The Union budget had assured that borrowings from abroad for implementing capital-intensive projects would be permitted, but a decision on the matter has been in limbo for several months. The government ought to have finalized the procedural formalities for such borrowings by now but there’s a palpable sense of inertia.
In fact, the Centre itself could have borrowed and passed on the amount to the states, enabling them to execute large projects. Had these initiatives come at the right time, the entire planning process could have been completed by August-end and work on the ground could have taken off by the end of the monsoon. No such thing has happened. Grandiose promises to the weaker sections of the society continue to remain a pipe dream.

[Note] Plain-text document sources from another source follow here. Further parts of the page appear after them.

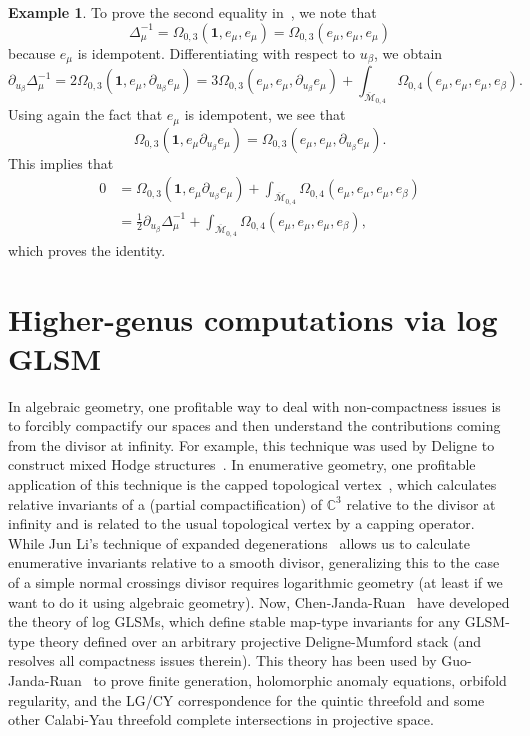 \documentclass[10pt,oldfontcommands,oneside]{memoir}
\theoremstyle{definition}
\newtheorem{exm}[thm]{Example}
\theoremstyle{remark}
\theoremstyle{plain}
\theoremstyle{definition}
\theoremstyle{remark}
\newcommand{\C}{\mathbb{C}}
\newcommand{\Mbar}{\overline{\mathcal{M}}}
\newcommand{\1}{\mathbf{1}}
\newcommand{\2}{\mathbf{2}}
\newcommand{\3}{\mathbf{3}}
\begin{document}
\begin{exm}
To prove the second equality in~, we note that
\[ \Delta_{\mu}^{-1} = \Omega_{0,3}(\1, e_{\mu}, e_{\mu}) = \Omega_{0,3}(e_{\mu}, e_{\mu}, e_{\mu}) \]
because $e_{\mu}$ is idempotent. Differentiating with respect to $u_{\beta}$, we obtain
\[ \partial_{u_{\beta}} \Delta_{\mu}^{-1} = 2 \Omega_{0,3}(\1,e_{\mu}, \partial_{u_{\beta}} e_{\mu}) = 3 \Omega_{0,3}(e_{\mu}, e_{\mu}, \partial_{u_{\beta}}e_{\mu}) + \int_{\Mbar_{0,4}}\Omega_{0,4}(e_{\mu}, e_{\mu}, e_{\mu}, e_{\beta}). \]
Using again the fact that $e_{\mu}$ is idempotent, we see that 
\[ \Omega_{0,3}(\1, e_{\mu} \partial_{u_{\beta}} e_{\mu}) = \Omega_{0,3}(e_{\mu}, e_{\mu}, \partial_{u_{\beta}}e_{\mu}). \]
This implies that
\begin{align*}
    0 &= \Omega_{0,3}(\1, e_{\mu} \partial_{u_{\beta}} e_{\mu}) + \int_{\Mbar_{0,4}} \Omega_{0,4}(e_{\mu}, e_{\mu}, e_{\mu}, e_{\beta}) \\
    &= \frac{1}{2} \partial_{u_{\beta}} \Delta_{\mu}^{-1} + \int_{\Mbar_{0,4}} \Omega_{0,4}(e_{\mu}, e_{\mu}, e_{\mu}, e_{\beta}), 
\end{align*}
which proves the identity.
\end{exm}

\chapter{Higher-genus computations via log GLSM}\thispagestyle{firstpage}
\label{pt:logglsm}

In algebraic geometry, one profitable way to deal with non-compactness issues is to forcibly compactify our spaces and then understand the contributions coming from the divisor at infinity. For example, this technique was used by Deligne to construct mixed Hodge structures~\cite{ht2}. In enumerative geometry, one profitable application of this technique is the capped topological vertex~\cite{dtloccurve}, which calculates relative invariants of a (partial compactification) of $\C^3$ relative to the divisor at infinity and is related to the usual topological vertex by a capping operator. While Jun Li's technique of expanded degenerations~\cite{expdeg} allows us to calculate enumerative invariants relative to a smooth divisor, generalizing this to the case of a simple normal crossings divisor requires logarithmic geometry (at least if we want to do it using algebraic geometry). Now, Chen-Janda-Ruan~\cite{logglsm} have developed the theory of log GLSMs, which define stable map-type invariants for any GLSM-type theory defined over an arbitrary projective Deligne-Mumford stack (and resolves all compactness issues therein). This theory has been used by Guo-Janda-Ruan~\cite{bcovlogglsm} to prove finite generation, holomorphic anomaly equations, orbifold regularity, and the LG/CY correspondence for the quintic threefold and some other Calabi-Yau threefold complete intersections in projective space.
\end{document}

But, on the issue of housing for the weaker sections, are Goans really in need of such housing? Traditionally, Goans have been owners of houses, though the trend in recent years has been on the decline, with growing families and inflation souring the one-family, one-home dream. Tenement housing has never been a part of Goan culture, though this is increasingly being witnessed in recent decades. With better communication facilities and road networks, people prefer to reside in villages and travel to and from their workplace. Village life is cheaper and healthier, besides offering the scope to nurture kitchen gardens and poultry. This, because there’s increasing consciousness about quality-of-life issues in rural parts when compared to housing clusters in urban areas.
In this context, there’s need for the state government to consciously make an effort to build a land bank for Goans. There has been a hue and cry over land shortage, but despite this there are reports of authorities negotiating in awarding huge tracts of land for national institutions.
While we talk about housing for middle and lower income groups, it must be remembered that most of the beneficiaries of housing under the 20-point programme were migrants, where the schemes were misused by politicians to build vote-banks in their constituencies.
GHB ought to build these tenements and offer them to the weaker sections on a long-term lease at a marginal fee, with the ownership being retained with the Board. Most GHB projects are built on land belonging to the Communidades, who ought to be paid an annual lease amount. A similar policy ought to be adopted for Communidade land wherein land banks must be created and leased out. This will not only keep the Communidades financially healthy, but help enrich the age-old system of collective land holding.